> [Prompt]: Top to bottom, output the entries that follow exactly.

------------

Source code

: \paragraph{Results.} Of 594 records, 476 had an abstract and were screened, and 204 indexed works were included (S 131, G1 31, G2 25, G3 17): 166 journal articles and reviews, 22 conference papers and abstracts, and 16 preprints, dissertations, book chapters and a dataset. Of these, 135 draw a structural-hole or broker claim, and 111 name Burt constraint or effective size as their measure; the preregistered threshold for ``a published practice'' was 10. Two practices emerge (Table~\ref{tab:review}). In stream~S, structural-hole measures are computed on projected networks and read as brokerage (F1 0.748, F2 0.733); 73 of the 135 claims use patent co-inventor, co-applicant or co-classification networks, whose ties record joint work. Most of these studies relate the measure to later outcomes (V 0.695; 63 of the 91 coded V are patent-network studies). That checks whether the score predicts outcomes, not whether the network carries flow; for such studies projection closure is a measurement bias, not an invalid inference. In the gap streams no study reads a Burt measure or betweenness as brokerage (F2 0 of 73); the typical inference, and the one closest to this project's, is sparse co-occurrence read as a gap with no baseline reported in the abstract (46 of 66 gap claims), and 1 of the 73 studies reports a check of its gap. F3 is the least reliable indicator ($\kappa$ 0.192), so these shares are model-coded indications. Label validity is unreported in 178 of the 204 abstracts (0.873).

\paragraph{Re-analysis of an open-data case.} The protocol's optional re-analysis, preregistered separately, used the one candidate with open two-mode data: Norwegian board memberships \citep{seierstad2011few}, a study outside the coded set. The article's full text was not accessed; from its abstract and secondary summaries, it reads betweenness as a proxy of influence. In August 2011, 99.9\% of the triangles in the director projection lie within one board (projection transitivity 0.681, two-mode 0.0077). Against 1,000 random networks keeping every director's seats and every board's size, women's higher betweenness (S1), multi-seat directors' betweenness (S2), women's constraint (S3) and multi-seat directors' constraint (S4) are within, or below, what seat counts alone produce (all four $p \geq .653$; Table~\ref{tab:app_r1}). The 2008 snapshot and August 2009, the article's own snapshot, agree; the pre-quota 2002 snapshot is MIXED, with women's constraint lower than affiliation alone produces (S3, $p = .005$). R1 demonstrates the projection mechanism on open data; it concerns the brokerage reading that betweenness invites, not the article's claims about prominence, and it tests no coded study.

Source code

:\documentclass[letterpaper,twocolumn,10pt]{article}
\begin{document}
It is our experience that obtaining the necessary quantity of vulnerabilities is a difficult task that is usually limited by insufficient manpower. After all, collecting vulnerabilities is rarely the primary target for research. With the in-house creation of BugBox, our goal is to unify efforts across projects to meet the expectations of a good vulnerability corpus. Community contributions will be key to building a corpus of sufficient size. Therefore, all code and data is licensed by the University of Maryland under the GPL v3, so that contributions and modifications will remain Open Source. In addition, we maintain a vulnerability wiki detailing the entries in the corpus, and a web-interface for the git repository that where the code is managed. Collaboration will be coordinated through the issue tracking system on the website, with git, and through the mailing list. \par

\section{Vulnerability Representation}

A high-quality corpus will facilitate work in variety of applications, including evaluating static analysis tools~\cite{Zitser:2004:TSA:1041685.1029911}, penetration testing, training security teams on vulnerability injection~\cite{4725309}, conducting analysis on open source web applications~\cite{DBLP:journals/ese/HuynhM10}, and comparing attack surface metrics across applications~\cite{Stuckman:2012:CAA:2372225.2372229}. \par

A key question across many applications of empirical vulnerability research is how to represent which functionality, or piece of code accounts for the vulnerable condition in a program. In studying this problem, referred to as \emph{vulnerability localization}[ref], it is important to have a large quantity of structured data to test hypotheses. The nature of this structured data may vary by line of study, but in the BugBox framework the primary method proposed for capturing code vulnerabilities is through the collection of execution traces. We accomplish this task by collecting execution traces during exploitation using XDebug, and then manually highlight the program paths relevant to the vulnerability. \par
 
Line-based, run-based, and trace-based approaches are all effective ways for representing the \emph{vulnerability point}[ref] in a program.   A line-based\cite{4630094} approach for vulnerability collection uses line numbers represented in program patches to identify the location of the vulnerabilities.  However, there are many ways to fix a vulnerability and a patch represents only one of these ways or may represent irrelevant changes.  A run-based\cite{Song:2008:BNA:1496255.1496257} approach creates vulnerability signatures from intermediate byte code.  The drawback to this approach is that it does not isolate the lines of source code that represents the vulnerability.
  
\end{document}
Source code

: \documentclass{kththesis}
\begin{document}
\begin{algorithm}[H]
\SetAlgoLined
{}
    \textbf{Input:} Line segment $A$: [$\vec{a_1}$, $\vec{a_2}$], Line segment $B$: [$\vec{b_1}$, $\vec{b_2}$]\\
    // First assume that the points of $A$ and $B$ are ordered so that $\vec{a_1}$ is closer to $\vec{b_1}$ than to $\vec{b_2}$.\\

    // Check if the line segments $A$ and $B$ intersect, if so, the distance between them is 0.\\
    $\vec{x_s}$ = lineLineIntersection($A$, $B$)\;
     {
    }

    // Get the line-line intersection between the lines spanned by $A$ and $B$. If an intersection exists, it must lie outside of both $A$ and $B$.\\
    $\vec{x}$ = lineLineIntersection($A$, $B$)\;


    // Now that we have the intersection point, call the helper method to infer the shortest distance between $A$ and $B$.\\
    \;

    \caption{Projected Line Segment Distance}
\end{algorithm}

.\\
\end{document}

------------

> [Problem solution]:
Source code

: \paragraph{Results.} Of 594 records, 476 had an abstract and were screened, and 204 indexed works were included (S 131, G1 31, G2 25, G3 17): 166 journal articles and reviews, 22 conference papers and abstracts, and 16 preprints, dissertations, book chapters and a dataset. Of these, 135 draw a structural-hole or broker claim, and 111 name Burt constraint or effective size as their measure; the preregistered threshold for ``a published practice'' was 10. Two practices emerge (Table~\ref{tab:review}). In stream~S, structural-hole measures are computed on projected networks and read as brokerage (F1 0.748, F2 0.733); 73 of the 135 claims use patent co-inventor, co-applicant or co-classification networks, whose ties record joint work. Most of these studies relate the measure to later outcomes (V 0.695; 63 of the 91 coded V are patent-network studies). That checks whether the score predicts outcomes, not whether the network carries flow; for such studies projection closure is a measurement bias, not an invalid inference. In the gap streams no study reads a Burt measure or betweenness as brokerage (F2 0 of 73); the typical inference, and the one closest to this project's, is sparse co-occurrence read as a gap with no baseline reported in the abstract (46 of 66 gap claims), and 1 of the 73 studies reports a check of its gap. F3 is the least reliable indicator ($\kappa$ 0.192), so these shares are model-coded indications. Label validity is unreported in 178 of the 204 abstracts (0.873).

\paragraph{Re-analysis of an open-data case.} The protocol's optional re-analysis, preregistered separately, used the one candidate with open two-mode data: Norwegian board memberships \citep{seierstad2011few}, a study outside the coded set. The article's full text was not accessed; from its abstract and secondary summaries, it reads betweenness as a proxy of influence. In August 2011, 99.9\% of the triangles in the director projection lie within one board (projection transitivity 0.681, two-mode 0.0077). Against 1,000 random networks keeping every director's seats and every board's size, women's higher betweenness (S1), multi-seat directors' betweenness (S2), women's constraint (S3) and multi-seat directors' constraint (S4) are within, or below, what seat counts alone produce (all four $p \geq .653$; Table~\ref{tab:app_r1}). The 2008 snapshot and August 2009, the article's own snapshot, agree; the pre-quota 2002 snapshot is MIXED, with women's constraint lower than affiliation alone produces (S3, $p = .005$). R1 demonstrates the projection mechanism on open data; it concerns the brokerage reading that betweenness invites, not the article's claims about prominence, and it tests no coded study.

Source code

:\documentclass[letterpaper,twocolumn,10pt]{article}
\begin{document}
It is our experience that obtaining the necessary quantity of vulnerabilities is a difficult task that is usually limited by insufficient manpower. After all, collecting vulnerabilities is rarely the primary target for research. With the in-house creation of BugBox, our goal is to unify efforts across projects to meet the expectations of a good vulnerability corpus. Community contributions will be key to building a corpus of sufficient size. Therefore, all code and data is licensed by the University of Maryland under the GPL v3, so that contributions and modifications will remain Open Source. In addition, we maintain a vulnerability wiki detailing the entries in the corpus, and a web-interface for the git repository that where the code is managed. Collaboration will be coordinated through the issue tracking system on the website, with git, and through the mailing list. \par

\section{Vulnerability Representation}

A high-quality corpus will facilitate work in variety of applications, including evaluating static analysis tools~\cite{Zitser:2004:TSA:1041685.1029911}, penetration testing, training security teams on vulnerability injection~\cite{4725309}, conducting analysis on open source web applications~\cite{DBLP:journals/ese/HuynhM10}, and comparing attack surface metrics across applications~\cite{Stuckman:2012:CAA:2372225.2372229}. \par

A key question across many applications of empirical vulnerability research is how to represent which functionality, or piece of code accounts for the vulnerable condition in a program. In studying this problem, referred to as \emph{vulnerability localization}[ref], it is important to have a large quantity of structured data to test hypotheses. The nature of this structured data may vary by line of study, but in the BugBox framework the primary method proposed for capturing code vulnerabilities is through the collection of execution traces. We accomplish this task by collecting execution traces during exploitation using XDebug, and then manually highlight the program paths relevant to the vulnerability. \par
 
Line-based, run-based, and trace-based approaches are all effective ways for representing the \emph{vulnerability point}[ref] in a program.   A line-based\cite{4630094} approach for vulnerability collection uses line numbers represented in program patches to identify the location of the vulnerabilities.  However, there are many ways to fix a vulnerability and a patch represents only one of these ways or may represent irrelevant changes.  A run-based\cite{Song:2008:BNA:1496255.1496257} approach creates vulnerability signatures from intermediate byte code.  The drawback to this approach is that it does not isolate the lines of source code that represents the vulnerability.
  
\end{document}
Source code

: \documentclass{kththesis}
\begin{document}
\begin{algorithm}[H]
\SetAlgoLined
{}
    \textbf{Input:} Line segment $A$: [$\vec{a_1}$, $\vec{a_2}$], Line segment $B$: [$\vec{b_1}$, $\vec{b_2}$]\\
    // First assume that the points of $A$ and $B$ are ordered so that $\vec{a_1}$ is closer to $\vec{b_1}$ than to $\vec{b_2}$.\\

    // Check if the line segments $A$ and $B$ intersect, if so, the distance between them is 0.\\
    $\vec{x_s}$ = lineLineIntersection($A$, $B$)\;
     {
    }

    // Get the line-line intersection between the lines spanned by $A$ and $B$. If an intersection exists, it must lie outside of both $A$ and $B$.\\
    $\vec{x}$ = lineLineIntersection($A$, $B$)\;


    // Now that we have the intersection point, call the helper method to infer the shortest distance between $A$ and $B$.\\
    \;

    \caption{Projected Line Segment Distance}
\end{algorithm}

.\\
\end{document}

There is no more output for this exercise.